A current day mountain glacier looks like a river of ice with tons of laced with dark rocks scraped from the valley bottom and valley walls between the peaks. Credit: NASA

Last weekend I skied to an overlook on the Lester River near my home to check on the progress of two big glacier-sown boulders wedged in the dirt near the top of the river’s channel. Erosion exposed them them to view sometime in the past; this year gravity finally got the upper hand and yanked them down the slope and into the river. Was anyone there to hear this single tock of the geological clock?
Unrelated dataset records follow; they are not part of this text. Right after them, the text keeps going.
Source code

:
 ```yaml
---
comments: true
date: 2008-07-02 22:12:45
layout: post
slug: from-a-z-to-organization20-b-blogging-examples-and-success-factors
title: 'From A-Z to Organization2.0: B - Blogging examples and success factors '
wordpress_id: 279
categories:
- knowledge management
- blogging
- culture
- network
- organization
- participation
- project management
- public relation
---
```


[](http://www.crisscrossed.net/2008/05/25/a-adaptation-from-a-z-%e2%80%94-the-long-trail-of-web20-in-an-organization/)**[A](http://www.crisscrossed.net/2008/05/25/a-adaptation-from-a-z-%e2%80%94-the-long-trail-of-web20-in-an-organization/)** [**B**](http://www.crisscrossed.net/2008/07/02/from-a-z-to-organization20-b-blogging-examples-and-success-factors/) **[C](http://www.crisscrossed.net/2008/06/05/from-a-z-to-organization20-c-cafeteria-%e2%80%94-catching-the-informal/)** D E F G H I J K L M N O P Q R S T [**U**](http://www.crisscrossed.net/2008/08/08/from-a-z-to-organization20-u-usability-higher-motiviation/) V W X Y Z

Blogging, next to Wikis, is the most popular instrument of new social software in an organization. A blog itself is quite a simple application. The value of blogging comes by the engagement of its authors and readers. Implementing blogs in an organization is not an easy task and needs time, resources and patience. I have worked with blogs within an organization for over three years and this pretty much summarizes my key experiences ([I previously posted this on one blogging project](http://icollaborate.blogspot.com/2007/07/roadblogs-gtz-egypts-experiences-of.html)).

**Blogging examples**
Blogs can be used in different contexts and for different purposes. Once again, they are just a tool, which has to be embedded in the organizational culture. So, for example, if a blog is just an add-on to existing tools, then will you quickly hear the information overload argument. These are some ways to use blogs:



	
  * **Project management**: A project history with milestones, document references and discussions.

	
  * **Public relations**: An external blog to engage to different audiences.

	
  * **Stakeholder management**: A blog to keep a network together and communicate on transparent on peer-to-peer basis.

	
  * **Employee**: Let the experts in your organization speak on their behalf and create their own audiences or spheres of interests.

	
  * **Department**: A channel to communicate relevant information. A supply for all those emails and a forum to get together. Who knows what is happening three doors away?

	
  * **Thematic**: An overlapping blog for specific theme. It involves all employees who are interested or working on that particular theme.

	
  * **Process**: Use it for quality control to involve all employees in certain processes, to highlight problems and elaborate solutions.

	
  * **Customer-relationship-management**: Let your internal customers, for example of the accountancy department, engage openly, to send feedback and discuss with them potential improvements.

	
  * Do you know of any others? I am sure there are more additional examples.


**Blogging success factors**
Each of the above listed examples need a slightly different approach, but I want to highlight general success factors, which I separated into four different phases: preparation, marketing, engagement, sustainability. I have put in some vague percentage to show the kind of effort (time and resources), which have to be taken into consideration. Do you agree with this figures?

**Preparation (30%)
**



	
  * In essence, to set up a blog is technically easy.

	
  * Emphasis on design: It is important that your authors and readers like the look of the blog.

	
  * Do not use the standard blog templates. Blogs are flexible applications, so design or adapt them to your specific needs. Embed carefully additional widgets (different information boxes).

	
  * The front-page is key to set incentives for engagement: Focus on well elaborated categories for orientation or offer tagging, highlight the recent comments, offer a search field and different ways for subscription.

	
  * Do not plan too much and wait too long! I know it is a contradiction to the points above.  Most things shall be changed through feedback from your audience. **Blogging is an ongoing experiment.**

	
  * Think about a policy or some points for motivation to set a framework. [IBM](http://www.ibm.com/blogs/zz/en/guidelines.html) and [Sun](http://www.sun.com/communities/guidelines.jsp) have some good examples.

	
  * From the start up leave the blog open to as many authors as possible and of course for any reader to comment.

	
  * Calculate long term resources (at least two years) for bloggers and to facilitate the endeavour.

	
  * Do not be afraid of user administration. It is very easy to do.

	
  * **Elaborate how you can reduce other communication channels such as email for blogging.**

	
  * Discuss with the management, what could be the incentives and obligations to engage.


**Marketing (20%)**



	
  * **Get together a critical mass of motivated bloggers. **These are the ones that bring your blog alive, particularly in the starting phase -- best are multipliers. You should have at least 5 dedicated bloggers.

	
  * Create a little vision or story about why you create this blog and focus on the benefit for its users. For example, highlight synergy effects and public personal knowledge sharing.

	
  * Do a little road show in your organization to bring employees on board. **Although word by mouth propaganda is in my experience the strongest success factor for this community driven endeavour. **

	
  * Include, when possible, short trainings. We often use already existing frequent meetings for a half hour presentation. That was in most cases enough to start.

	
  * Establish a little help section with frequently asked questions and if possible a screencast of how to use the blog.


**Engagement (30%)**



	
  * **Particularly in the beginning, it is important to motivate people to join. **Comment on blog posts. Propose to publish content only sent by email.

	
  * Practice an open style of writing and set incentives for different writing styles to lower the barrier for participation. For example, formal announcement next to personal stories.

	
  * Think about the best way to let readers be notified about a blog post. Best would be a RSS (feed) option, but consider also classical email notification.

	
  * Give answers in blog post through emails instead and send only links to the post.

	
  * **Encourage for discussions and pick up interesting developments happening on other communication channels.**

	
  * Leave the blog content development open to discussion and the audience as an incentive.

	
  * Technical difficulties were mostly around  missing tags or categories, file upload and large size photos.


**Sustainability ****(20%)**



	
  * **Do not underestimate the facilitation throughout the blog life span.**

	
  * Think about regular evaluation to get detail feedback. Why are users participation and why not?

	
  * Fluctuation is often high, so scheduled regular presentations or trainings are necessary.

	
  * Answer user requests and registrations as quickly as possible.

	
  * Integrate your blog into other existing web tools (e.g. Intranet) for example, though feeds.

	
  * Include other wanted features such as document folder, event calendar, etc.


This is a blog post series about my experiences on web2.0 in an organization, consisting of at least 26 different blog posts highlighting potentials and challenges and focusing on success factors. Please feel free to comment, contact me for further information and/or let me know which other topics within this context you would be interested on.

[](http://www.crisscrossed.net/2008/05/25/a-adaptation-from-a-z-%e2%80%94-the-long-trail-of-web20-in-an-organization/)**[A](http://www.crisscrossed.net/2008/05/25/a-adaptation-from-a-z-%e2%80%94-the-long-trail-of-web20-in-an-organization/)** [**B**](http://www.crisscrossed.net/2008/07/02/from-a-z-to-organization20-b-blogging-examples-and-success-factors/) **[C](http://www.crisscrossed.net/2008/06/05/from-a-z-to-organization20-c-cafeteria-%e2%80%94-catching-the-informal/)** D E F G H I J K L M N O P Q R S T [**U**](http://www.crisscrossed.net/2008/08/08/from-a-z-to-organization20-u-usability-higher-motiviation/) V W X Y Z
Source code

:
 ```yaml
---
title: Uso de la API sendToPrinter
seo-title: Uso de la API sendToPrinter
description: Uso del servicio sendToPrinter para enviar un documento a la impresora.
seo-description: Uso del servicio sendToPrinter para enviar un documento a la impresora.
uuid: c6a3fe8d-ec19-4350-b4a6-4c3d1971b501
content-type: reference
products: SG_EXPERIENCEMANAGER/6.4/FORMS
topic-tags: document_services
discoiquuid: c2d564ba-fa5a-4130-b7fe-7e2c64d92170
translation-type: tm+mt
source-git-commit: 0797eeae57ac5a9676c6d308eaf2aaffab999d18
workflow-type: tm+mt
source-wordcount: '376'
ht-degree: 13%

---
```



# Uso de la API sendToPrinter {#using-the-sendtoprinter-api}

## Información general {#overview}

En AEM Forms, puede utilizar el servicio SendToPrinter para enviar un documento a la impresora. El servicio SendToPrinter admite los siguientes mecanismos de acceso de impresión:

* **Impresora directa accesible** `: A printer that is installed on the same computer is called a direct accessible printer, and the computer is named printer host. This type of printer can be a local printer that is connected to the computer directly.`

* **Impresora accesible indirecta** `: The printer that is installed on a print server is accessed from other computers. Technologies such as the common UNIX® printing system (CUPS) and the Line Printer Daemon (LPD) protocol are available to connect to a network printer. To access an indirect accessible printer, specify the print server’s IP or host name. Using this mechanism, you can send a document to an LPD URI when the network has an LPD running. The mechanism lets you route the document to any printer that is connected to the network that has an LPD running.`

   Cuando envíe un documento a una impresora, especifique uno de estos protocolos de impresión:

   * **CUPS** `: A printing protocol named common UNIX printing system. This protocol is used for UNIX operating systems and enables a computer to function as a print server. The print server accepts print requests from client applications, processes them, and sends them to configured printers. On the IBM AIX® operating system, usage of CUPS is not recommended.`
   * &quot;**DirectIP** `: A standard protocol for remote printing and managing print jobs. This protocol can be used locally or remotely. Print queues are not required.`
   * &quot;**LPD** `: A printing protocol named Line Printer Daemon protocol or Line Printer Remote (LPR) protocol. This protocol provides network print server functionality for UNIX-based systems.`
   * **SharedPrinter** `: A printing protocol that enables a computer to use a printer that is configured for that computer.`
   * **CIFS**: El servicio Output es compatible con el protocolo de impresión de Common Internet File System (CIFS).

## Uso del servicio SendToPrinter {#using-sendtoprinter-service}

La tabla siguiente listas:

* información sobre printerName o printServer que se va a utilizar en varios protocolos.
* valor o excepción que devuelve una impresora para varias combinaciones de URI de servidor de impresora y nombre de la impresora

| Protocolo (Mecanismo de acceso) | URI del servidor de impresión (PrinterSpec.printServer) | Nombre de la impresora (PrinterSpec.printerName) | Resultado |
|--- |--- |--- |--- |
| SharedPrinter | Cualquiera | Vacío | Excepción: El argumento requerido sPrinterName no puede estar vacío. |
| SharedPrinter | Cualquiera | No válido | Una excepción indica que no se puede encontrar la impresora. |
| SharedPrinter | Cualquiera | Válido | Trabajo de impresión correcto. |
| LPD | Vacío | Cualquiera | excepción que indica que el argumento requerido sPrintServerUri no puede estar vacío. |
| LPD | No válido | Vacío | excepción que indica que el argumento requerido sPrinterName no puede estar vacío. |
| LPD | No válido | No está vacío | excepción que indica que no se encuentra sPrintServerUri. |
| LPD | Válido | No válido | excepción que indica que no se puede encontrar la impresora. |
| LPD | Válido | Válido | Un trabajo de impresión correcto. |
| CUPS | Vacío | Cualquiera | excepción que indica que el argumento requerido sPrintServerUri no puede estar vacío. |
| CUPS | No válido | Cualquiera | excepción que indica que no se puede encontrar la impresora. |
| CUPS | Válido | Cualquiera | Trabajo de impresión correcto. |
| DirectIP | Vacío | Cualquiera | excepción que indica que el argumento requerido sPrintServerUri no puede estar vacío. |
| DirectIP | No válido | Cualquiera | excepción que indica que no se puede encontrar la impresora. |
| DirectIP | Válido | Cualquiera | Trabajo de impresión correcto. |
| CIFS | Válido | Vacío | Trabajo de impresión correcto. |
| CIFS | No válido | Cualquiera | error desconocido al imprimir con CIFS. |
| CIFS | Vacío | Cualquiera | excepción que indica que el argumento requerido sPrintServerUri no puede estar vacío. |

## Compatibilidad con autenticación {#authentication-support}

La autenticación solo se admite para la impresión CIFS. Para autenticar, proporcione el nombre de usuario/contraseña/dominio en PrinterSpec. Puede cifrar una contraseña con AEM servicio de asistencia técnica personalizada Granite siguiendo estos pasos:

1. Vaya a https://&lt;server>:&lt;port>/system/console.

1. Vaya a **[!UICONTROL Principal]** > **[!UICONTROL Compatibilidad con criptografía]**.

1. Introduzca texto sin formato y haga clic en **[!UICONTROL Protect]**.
The ice departed northern Minnesota some 10,000 years ago, but glaciers still populate the Arctic, Alaska and mountain ranges across the planet. One of the key features of glaciers are the junk they leave behind. The rocks and soil plucked from the landscapes they travel over and the debris that tumbles from the valley walls they squeeze through is carried forward by the moving ice. Later, as the climate warms and the ice melts back, the debris is dropped into large piles of rock called moraines.

The Marseilles terminal moraine southwest of Chicago is the low rise in the distance. It was once a bare ridge of rocky debris left by a departing glacier; now it's covered in trees.

If you’re driving across Minnesota, Wisconsin or Illinois and see a long, low ridge up ahead, there’s a fair chance it’s a moraine, or a pile of rocky debris along a lobe of a melting glacier.

An unnamed crater on in the Martian northern lowlands with with loop-shaped ridges interpreted as drop moraines left by retreating frozen carbon dioxide glaciers. The crater is about 22 miles across. Credit: NASA

Glaciers also appear to have been at work on Mars. Recently, members of the Planetary Geomorphology Working Group of the International Association of Geomorphologists described “drop moraines” in three regions of Mars created by extinct glaciers made not of water but of dry ice. These cold-based or polar glaciers are nearly frozen to the bedrock. Drop moraines form only in the coldest environments when a glacier advances and then stabilizes for a time in one spot. Rocks carried down by the glacier drop out as the ice vaporizes directly from solid to gas instead of melting first into liquid. Voila! – drop moraines.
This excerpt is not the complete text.